Kein schlechtes Thema hat also die Endzwanzigerin Knoller für ihr ersten langen Spielfilm gewählt, der gut beginnt – und schwach aufhört, obwohl das skurrile Inselsetting in heiter-herber Nordseeatmosphäre in den ersten 30 Minuten ganz ordentlich unterhalten kann. Das liegt zum Beispiel am herrlich verschrobenen Otto (Ferdinand von Schirach), der zwischen öffentlichen Blumeninseln und weißen Spazierbänken einen kleinen Laden betreibt. Gerne gibt er hier sein Fachidiotenwissen zum Besten. Kein Wunder bei jemandem, der ein Faible für Bücher über Aale hat: Dieser zumindest partiell staubtrockene Wortwitz trägt Knollers insgesamt eher seichten, denn leichten Film anfangs noch in hohem Maße. Verstärkt durch „Moin Moin“-Dialekt und ein auffälliges Farbkonzept in türkis, weiß und blau (Bildgestaltung: Anja Läufer), gefällt sich Ferien als Film vor allem selbst eine Zeitlang recht gut. Die Jury des 37. Filmfestivals Max Ophüls Preis gestand Knollers erstem Langfilm dafür sogar den Drehbuchpreis zu, wofür sicherlich die eher ungewöhnliche, zart angeschlagene Tonlage verantwortlich ist: Schließlich ist der junge deutsche Film nicht gerade als Spaßfabrik bekannt!

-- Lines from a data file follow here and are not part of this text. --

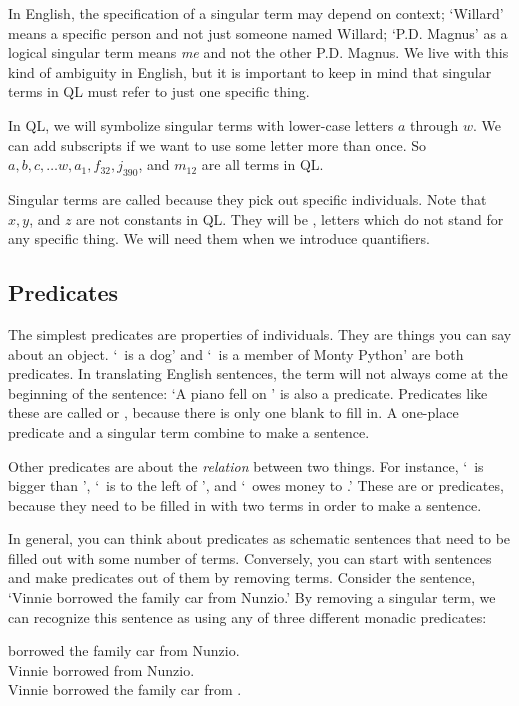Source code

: In English, the specification of a singular term may depend on context; `Willard' means a specific person and not just someone named Willard; `P.D. Magnus' as a logical singular term means \emph{me} and not the other P.D. Magnus. We live with this kind of ambiguity in English, but it is important to keep in mind that singular terms in QL must refer to just one specific thing.

In QL, we will symbolize singular terms with lower-case letters $a$ through $w$. We can add subscripts if we want to use some letter more than once. So $a,b,c,\ldots w, a_1, f_{32}, j_{390}$, and $m_{12}$ are all terms in QL.

Singular terms are called  because they pick out specific individuals. Note that $x, y$, and $z$ are not constants in QL. They will be , letters which do not stand for any specific thing. We will need them when we introduce quantifiers.

\subsection{Predicates}
The simplest predicates are properties of individuals. They are things you can say about an object. `\blank\ is a dog' and `\blank\ is a member of Monty Python' are both predicates. In translating English sentences, the term will not always come at the beginning of the sentence: `A piano fell on \blank' is also a predicate. Predicates like these are called  or , because there is only one blank to fill in. A one-place predicate and a singular term combine to make a sentence.

Other predicates are about the \emph{relation} between two things. For instance, `\blank\ is bigger than \blank', `\blank\ is to the left of \blank', and `\blank\ owes money to \blank.' These are  or  predicates, because they need to be filled in with two terms in order to make a sentence.

In general, you can think about predicates as schematic sentences that need to be filled out with some number of terms. Conversely, you can start with sentences and make predicates out of them by removing terms. Consider the sentence, `Vinnie borrowed the family car from Nunzio.' By removing a singular term, we can recognize this sentence as using any of three different monadic predicates:
\begin{center}
\blank borrowed the family car from Nunzio.\\
Vinnie borrowed \blank from Nunzio.\\
Vinnie borrowed the family car from \blank.
\end{center}

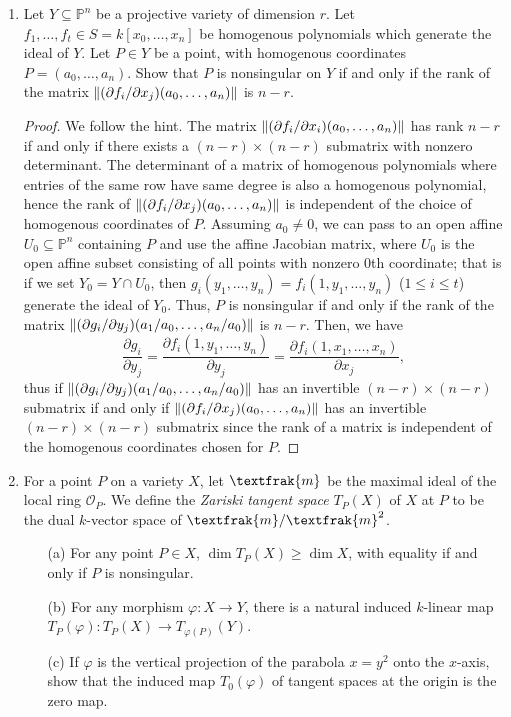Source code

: \documentclass[12pt]{article}
\DeclarePairedDelimiter{\norm}{\lVert}{\rVert}
\newcommand{\goth}[1]{\textfrak{#1}}
\newcommand{\pd}[2]{\frac{\partial #1}{\partial #2}}
\newcommand{\OO}{\mathcal{O}}
\newcommand{\PP}{\mathbb{P}}
\theoremstyle{definition}
\begin{document}
\begin{enumerate} [label=\textbf{\arabic*.}, leftmargin=-0.05em]
\item Let $Y \subseteq \PP^n$ be a projective variety of dimension $r$. Let $f_1, \dots, f_t \in S = k[x_0, \dots, x_n]$ be homogenous polynomials which generate the ideal of $Y$. Let $P \in Y$ be a point, with homogenous coordinates $P = (a_0, \dots, a_n)$. Show that $P$ is nonsingular on $Y$ if and only if the rank of the matrix $\norm{(\partial f_i / \partial x_j)(a_0, \dots, a_n)}$ is $n - r$.

\begin{proof}
    We follow the hint. The matrix $\norm{(\partial f_i / \partial x_i)(a_0, \dots, a_n)}$ has rank $n-r$ if and only if there exists a $(n - r) \times (n - r)$ submatrix with nonzero determinant. The determinant of a matrix of homogenous polynomials where entries of the same row have same degree is also a homogenous polynomial, hence the rank of $\norm{(\partial f_i / \partial x_j)(a_0, \dots, a_n)}$ is independent of the choice of homogenous coordinates of $P$. Assuming $a_0 \neq 0$, we can pass to an open affine $U_0 \subseteq \PP^n$ containing $P$ and use the affine Jacobian matrix, where $U_0$ is the open affine subset consisting of all points with nonzero $0$th coordinate; that is if we set $Y_0 = Y \cap U_0$, then $g_i(y_1, \dots, y_n) = f_i(1, y_1, \dots, y_n)$ ($1 \leq i \leq t$) generate the ideal of $Y_0$. Thus, $P$ is nonsingular if and only if the rank of the matrix $\norm{(\partial g_i / \partial y_j)(a_1 / a_0, \dots, a_n / a_0)}$ is $n - r$. Then, we have
    \begin{equation*}
        \pd{g_i}{y_j} = \pd{f_i(1, y_1, \dots, y_n)}{y_j} = \pd{f_i(1, x_1, \dots, x_n)}{x_j},
    \end{equation*}
    thus if $\norm{(\partial g_i / \partial y_j)(a_1 / a_0, \dots, a_n / a_0)}$ has an invertible $(n - r) \times (n - r)$ submatrix if and only if $\norm{(\partial f_i / \partial x_j)(a_0, \dots, a_n)}$ has an invertible $(n - r) \times (n - r)$ submatrix since the rank of a matrix is independent of the homogenous coordinates chosen for $P$.
\end{proof}

\item For a point $P$ on a variety $X$, let $\goth{m}$ be the maximal ideal of the local ring $\OO_P$. We define the \textit{Zariski tangent space} $T_P(X)$ of $X$ at $P$ to be the dual $k$-vector space of $\goth{m} / \goth{m}^2$.
\begin{itemize}
    \item[(a)] For any point $P \in X$, $\dim{T_P(X)} \geq \dim{X}$, with equality if and only if $P$ is nonsingular.
    \item[(b)] For any morphism $\varphi : X \to Y$, there is a natural induced $k$-linear map $T_P(\varphi) : T_P(X) \to T_{\varphi(P)}(Y)$.
    \item[(c)] If $\varphi$ is the vertical projection of the parabola $x = y^2$ onto the $x$-axis, show that the induced map $T_0(\varphi)$ of tangent spaces at the origin is the zero map.
\end{itemize}


\end{enumerate}
\end{document}
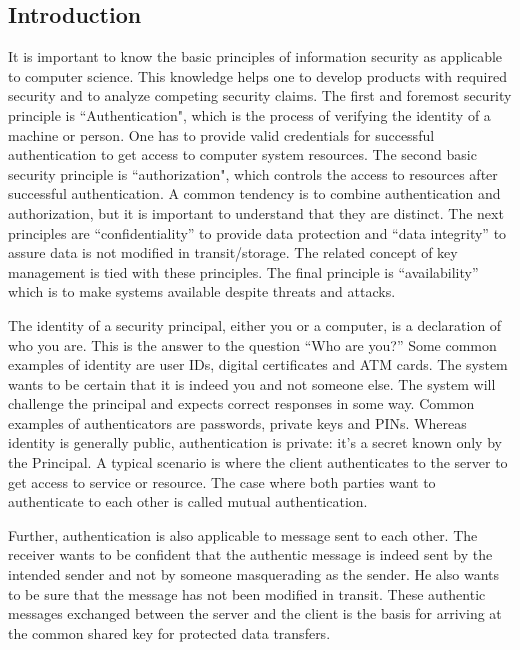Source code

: \begin{multicols}{2}
\section*{Introduction}

It is important to know the basic principles of information security as applicable to computer science. This knowledge helps one to develop products with required security and to analyze competing security claims. The first and foremost security principle is ``Authentication", which is the process of verifying the identity of a machine or person. One has to provide valid credentials for successful authentication to get access to computer system resources. The second basic security principle is ``authorization", which controls the access to resources after successful authentication. A common tendency is to combine authentication and authorization, but it is important to understand that they are distinct. The next principles are ``confidentiality'' to provide data protection and ``data integrity'' to assure data is not modified in transit/storage. The related concept of key management is tied with these principles. The final principle is ``availability'' which is to make systems available despite threats and attacks.

The identity of a security principal, either you or a computer, is a declaration of who you are. This is the answer to the question ``Who are you?'' Some common examples of identity are user IDs, digital certificates and ATM cards. The system wants to be certain that it is indeed you and not someone else. The system will challenge the principal and expects correct responses in some way. Common examples of authenticators are passwords, private keys and PINs. Whereas identity is generally public, authentication is private: it's a secret known only by the Principal. A typical scenario is where the client authenticates to the server to get access to service or resource. The case where both parties want to authenticate to each other is called mutual authentication. 

\smallskip

Further, authentication is also applicable to message sent to each other. The receiver wants to be confident that the authentic message is indeed sent by the intended sender and not by someone masquerading as the sender. He also wants to be sure that the message has not been modified in transit. These authentic messages exchanged between the server and the client is the basis for arriving at the common shared key for protected data transfers.


\end{multicols}

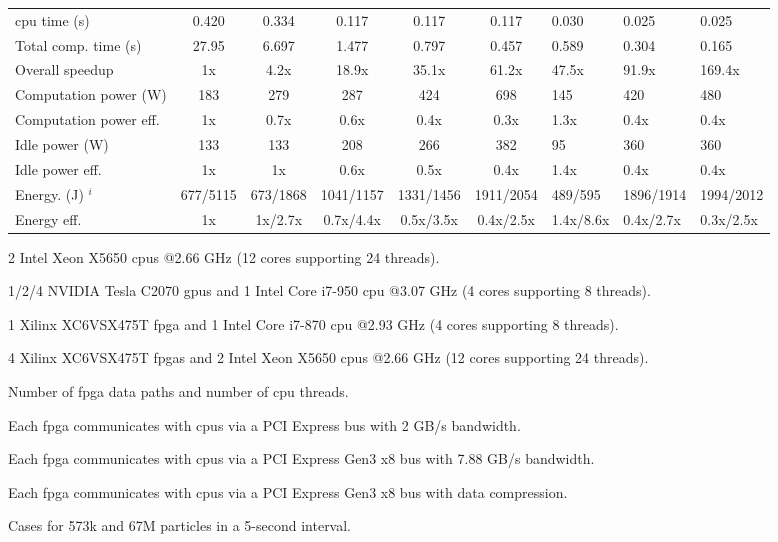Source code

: \begin{table}[ht]
\begin{spacing}{1.0}
\begin{threeparttable}
\begin{tabular}{l || c c c c c g g g}
		\gls{cpu} time (s)							& 0.420							& 0.334						& 0.117						& 0.117						& 0.117						& 0.030		& 0.025		& 0.025		\\
		Total comp. time (s)  					& 27.95							& 6.697 					& 1.477						& 0.797						& 0.457						& 0.589 	& 0.304		& 0.165 	\\
		Overall speedup  						& 1x							& 4.2x	 					& 18.9x						& 35.1x						& 61.2x						& 47.5x 	& 91.9x		& 169.4x	\\
		\hline
		Computation power (W) 	   					& 183							& 279 						& 287  						& 424						& 698						& 145 		& 420		& 480		\\
		Computation power eff.						& 1x							& 0.7x						& 0.6x 						& 0.4x						& 0.3x						& 1.3x 		& 0.4x 		& 0.4x		\\
		Idle power (W)    						& 133							& 133						& 208   					& 266 						& 382						& 95		& 360		& 360		\\
		Idle power eff.					    	& 1x							& 1x						& 0.6x	 					& 0.5x						& 0.4x						& 1.4x 	& 0.4x		& 0.4x		\\
		\hline
		Energy. (J) $^i$						& 677/5115						& 673/1868 					& 1041/1157 				& 1331/1456					& 1911/2054					& 489/595 	& 1896/1914	& 1994/2012	\\
		Energy eff.							& 1x							& 1x/2.7x 					& 0.7x/4.4x 				& 0.5x/3.5x 				& 0.4x/2.5x					& 1.4x/8.6x	& 0.4x/2.7x	& 0.3x/2.5x\\
		\hline
		\end{tabular}
			\begin{tablenotes}
			\item[a] 2 Intel Xeon X5650 \glspl{cpu} @2.66 GHz (12 cores supporting 24 threads).
			\item[b] 1/2/4 NVIDIA Tesla C2070 \gls{gpu}s and 1 Intel Core i7-950 \gls{cpu} @3.07 GHz (4 cores supporting 8 threads).
			\item[c] 1 Xilinx XC6VSX475T \gls{fpga} and 1 Intel Core i7-870 \gls{cpu} @2.93 GHz (4 cores supporting 8 threads).
			\item[d] 4 Xilinx XC6VSX475T \glspl{fpga} and 2 Intel Xeon X5650 \glspl{cpu} @2.66 GHz (12 cores supporting 24 threads).
			\item[e] Number of \gls{fpga} data paths and number of \gls{cpu} threads.
			\item[f] Each \gls{fpga} communicates with \glspl{cpu} via a PCI Express bus with 2 GB/s bandwidth.
			\item[g] Each \gls{fpga} communicates with \glspl{cpu} via a PCI Express Gen3 x8 bus with 7.88 GB/s bandwidth.
			\item[h] Each \gls{fpga} communicates with \glspl{cpu} via a PCI Express Gen3 x8 bus with data compression.
			\item[i] Cases for 573k and 67M particles in a 5-second interval.
			\end{tablenotes}
		\end{threeparttable}
\end{spacing}
\end{table}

Doch schon mit der Einführung der Biene-Figur, einer Alleinerziehenden (Inga Busch), bei der sich Vivi kurzfristig einmietet, kommt Ferien immer weiter ins Trudeln. Selbst die prominente Besetzung um Detlev Buck, dem Vater der Regisseurin, Golo Euler (Fado) und Ferdinand von Schirach (im realen Leben: Bestsellerautor und Strafverteidiger) kann da nicht mehr viel retten: Zu aufgesetzt wirken viele Passagen, zu stockend die Übergänge. Dass jüngst vermehrt tragikomische Stoffe von Filmschulabgängern wie Knoller angegangen werden, ist an sich keine schlechte Entwicklung. Denn für das Lachen sind internationale Zuschauer sicherlich leichter zu haben als für deutsche Alltagstristesse. Doch beim nächsten Mal bitte mit mehr Herzblut – und ohne Sechsämtertropfen-Humor. Dann wird das auch noch was mit der eigenen Insel.

Ferien (2016)

„Ich glaube, du solltest ein Kind kriegen!“ Vivis Mutter weiß Rat, nur das liebe Töchterlein (Britta Hammelstein) will wieder einmal ganz anders. Wie schon so oft zuvor, wenn sie denn überhaupt mal etwas wirklich will. Denn Vivi bläst innerlich Trübsal, lange schon. Zu lange, meinen zumindest ihre Eltern (Victoria Trauttmansdorff, Detlev Buck): Mit der Karriere als angehende Staatsanwältin hat sie es nicht so. Genauso wie sie sich auch sonst in ihrem jungen Leben auf nichts und niemanden wirklich einlassen möchte.